Women’s Poetry: Poems and Advice

Daisy Fried is an admired, established poet who has received numerous well-deserved national awards and much praise from her colleagues, like Tony Hoagland, Ange Mlinko, and Susan Wheeler, just to name a few. However, despite her presence as an important contemporary voice in American poetry, she’s also active on a local level, and we are lucky at Philadelphia Stories to have her as a judge for this year’s Sandy Crimmins prize.

Fried’s latest collection Women’s Poetry: Poems and Advice begins with the poem “Torment.” When I first read the poem in Poetry in 2011, I was blown away. I shared the poem with friends, co-workers; there was something about it that really resonated for me, especially as a teacher of young adults. It was like she had put words to the complicated feelings that come up in an all too often romanticized profession. Every time I return to this poem, I feel the same sense of wonder as to how beautifully the layers of connection, misunderstanding, uncertainty, indifference and concern are woven together.

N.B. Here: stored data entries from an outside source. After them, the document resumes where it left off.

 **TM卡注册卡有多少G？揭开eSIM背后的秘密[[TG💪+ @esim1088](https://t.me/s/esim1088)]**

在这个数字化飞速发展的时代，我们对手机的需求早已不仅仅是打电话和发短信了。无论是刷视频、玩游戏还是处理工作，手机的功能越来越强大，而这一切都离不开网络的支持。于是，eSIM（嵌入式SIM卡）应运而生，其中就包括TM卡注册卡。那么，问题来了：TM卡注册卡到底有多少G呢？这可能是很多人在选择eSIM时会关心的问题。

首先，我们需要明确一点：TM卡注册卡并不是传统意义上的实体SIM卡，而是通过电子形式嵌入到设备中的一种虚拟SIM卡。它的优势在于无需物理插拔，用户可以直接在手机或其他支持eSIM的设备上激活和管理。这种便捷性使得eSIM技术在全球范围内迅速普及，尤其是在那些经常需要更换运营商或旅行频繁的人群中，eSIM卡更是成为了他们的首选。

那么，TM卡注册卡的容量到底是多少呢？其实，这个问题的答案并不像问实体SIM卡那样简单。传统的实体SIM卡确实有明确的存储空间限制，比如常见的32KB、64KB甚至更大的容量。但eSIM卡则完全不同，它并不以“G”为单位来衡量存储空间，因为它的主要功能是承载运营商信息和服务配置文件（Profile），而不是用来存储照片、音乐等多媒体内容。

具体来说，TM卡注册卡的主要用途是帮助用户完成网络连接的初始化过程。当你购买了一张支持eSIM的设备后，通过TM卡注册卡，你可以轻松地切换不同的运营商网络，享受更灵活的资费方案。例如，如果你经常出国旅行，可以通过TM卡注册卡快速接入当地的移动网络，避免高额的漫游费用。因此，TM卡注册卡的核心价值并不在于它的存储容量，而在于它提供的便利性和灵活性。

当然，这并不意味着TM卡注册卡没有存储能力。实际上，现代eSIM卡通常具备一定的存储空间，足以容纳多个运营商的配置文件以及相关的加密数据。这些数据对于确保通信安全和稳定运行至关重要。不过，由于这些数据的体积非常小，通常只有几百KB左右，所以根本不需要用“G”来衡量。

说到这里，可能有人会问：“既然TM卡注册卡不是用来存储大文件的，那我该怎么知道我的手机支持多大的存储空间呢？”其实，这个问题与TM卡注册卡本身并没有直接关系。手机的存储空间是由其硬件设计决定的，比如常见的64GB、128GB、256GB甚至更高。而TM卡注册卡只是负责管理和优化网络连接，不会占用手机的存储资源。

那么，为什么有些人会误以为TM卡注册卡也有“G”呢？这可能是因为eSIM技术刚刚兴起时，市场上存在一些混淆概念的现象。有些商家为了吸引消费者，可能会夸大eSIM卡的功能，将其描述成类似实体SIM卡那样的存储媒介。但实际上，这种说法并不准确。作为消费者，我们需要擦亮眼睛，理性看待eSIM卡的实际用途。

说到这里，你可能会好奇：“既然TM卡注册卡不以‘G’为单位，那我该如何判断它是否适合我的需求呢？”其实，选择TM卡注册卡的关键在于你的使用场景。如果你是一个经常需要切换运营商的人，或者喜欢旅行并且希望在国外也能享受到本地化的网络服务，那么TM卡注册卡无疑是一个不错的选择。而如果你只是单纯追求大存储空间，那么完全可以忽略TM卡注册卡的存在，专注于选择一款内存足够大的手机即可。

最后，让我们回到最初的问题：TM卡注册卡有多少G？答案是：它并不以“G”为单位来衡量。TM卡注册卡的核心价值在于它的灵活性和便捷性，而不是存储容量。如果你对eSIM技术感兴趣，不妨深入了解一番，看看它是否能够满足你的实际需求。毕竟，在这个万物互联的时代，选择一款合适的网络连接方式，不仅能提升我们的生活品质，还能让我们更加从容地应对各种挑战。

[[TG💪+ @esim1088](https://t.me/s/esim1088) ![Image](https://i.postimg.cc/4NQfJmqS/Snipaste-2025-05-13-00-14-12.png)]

It takes place on a train. The speaker, a professor of poetry, in the throes of pregnancy induced, or amplified, self-pity, finds herself sharing a car with several of her students, “responsible children,” on their way back from interviews at big name financial firms in New York City. The gap between their aspirations for the future, albeit already half-disillusioned (“’You wanted money,’ says Justin./ Brianna: ‘It went down with the towers.’”) and the speaker’s reality provide the central source of tension in the poem. The speaker has recently had a several interviews herself for adjunct positions, where her age and/or pregnancy were potential deal-breakers or complications:

I keep trying to look not-quite-40
in a different way than I’m not-quite-40.
The woman interviewer looked at my belly.
‘As a new mother would you have time to be
literary mama to your students?’ so I could sue
when they don’t hire me for the job I don’t want.

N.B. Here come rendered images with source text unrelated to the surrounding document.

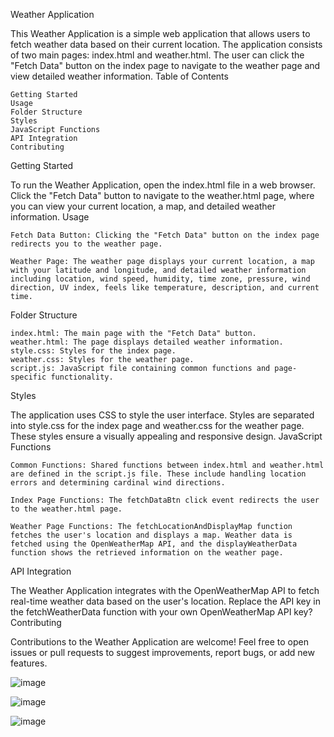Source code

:Weather Application

This Weather Application is a simple web application that allows users to fetch weather data based on their current location. The application consists of two main pages: index.html and weather.html. The user can click the "Fetch Data" button on the index page to navigate to the weather page and view detailed weather information.
Table of Contents

    Getting Started
    Usage
    Folder Structure
    Styles
    JavaScript Functions
    API Integration
    Contributing

Getting Started

To run the Weather Application, open the index.html file in a web browser. Click the "Fetch Data" button to navigate to the weather.html page, where you can view your current location, a map, and detailed weather information.
Usage

    Fetch Data Button: Clicking the "Fetch Data" button on the index page redirects you to the weather page.

    Weather Page: The weather page displays your current location, a map with your latitude and longitude, and detailed weather information including location, wind speed, humidity, time zone, pressure, wind direction, UV index, feels like temperature, description, and current time.

Folder Structure

    index.html: The main page with the "Fetch Data" button.
    weather.html: The page displays detailed weather information.
    style.css: Styles for the index page.
    weather.css: Styles for the weather page.
    script.js: JavaScript file containing common functions and page-specific functionality.

Styles

The application uses CSS to style the user interface. Styles are separated into style.css for the index page and weather.css for the weather page. These styles ensure a visually appealing and responsive design.
JavaScript Functions

    Common Functions: Shared functions between index.html and weather.html are defined in the script.js file. These include handling location errors and determining cardinal wind directions.

    Index Page Functions: The fetchDataBtn click event redirects the user to the weather.html page.

    Weather Page Functions: The fetchLocationAndDisplayMap function fetches the user's location and displays a map. Weather data is fetched using the OpenWeatherMap API, and the displayWeatherData function shows the retrieved information on the weather page.

API Integration

The Weather Application integrates with the OpenWeatherMap API to fetch real-time weather data based on the user's location. Replace the API key in the fetchWeatherData function with your own OpenWeatherMap API key?
Contributing

Contributions to the Weather Application are welcome! Feel free to open issues or pull requests to suggest improvements, report bugs, or add new features.

![image](https://github.com/sainath161/Weather-API/assets/71361447/bc5a6ac2-6d7d-49cf-9485-f150895b07d0)

![image](https://github.com/sainath161/Weather-API/assets/71361447/063b2513-8c08-41bc-806b-8924a925c57a)

![image](https://github.com/sainath161/Weather-API/assets/71361447/d491fdd7-34ae-4cd0-8ad0-1b7ac4787116)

The students wear clothing the speaker can’t afford, trust in their trust funds and connections, and gently try to show her they care about her class, when their own goals lie so far from poetry. “’Think of me as raw talent wasted,’” says Brianna. The speaker’s response: “I’m pissed I think of her at all.”
The students are not shown in a flattering light; their hypocrisies and sense of entitlement are on full display. Yet there’s a gentleness in their attitude towards the speaker that can’t help but be reflected back, even the tiniest bit. As a result, in giving the poem the same name and length as her student Justin’s assignment, which most likely was a kind of ‘torment’ to read, the speaker/poet seems to be giving a lesson in how to craft a truly impactful poem of that name and length, while simultaneously paying a kind of tribute to her well-meaning students.
Another favorite of mine in the collection is “Econo Motel, Ocean City,” which describes a fumbling sex scene between a husband and wife in a dirty motel room while a Korean monster movie plays and a baby sleeps in the background. (Yes, another one of those poems.) It’s all brilliantly overlapped throughout:

[…] Monster brachiates from bridge girders like a gibbon
looping round and around uneven bars, those are your fingers
in my tangles or my fingers, my head hangs
half off the king-size, monster takes tiny child actor
to its bone stash. Pillow’s wet. The warped ceiling mirror
makes us look like fat porno dwarfs
in centripetal silver nitrate ripples . […]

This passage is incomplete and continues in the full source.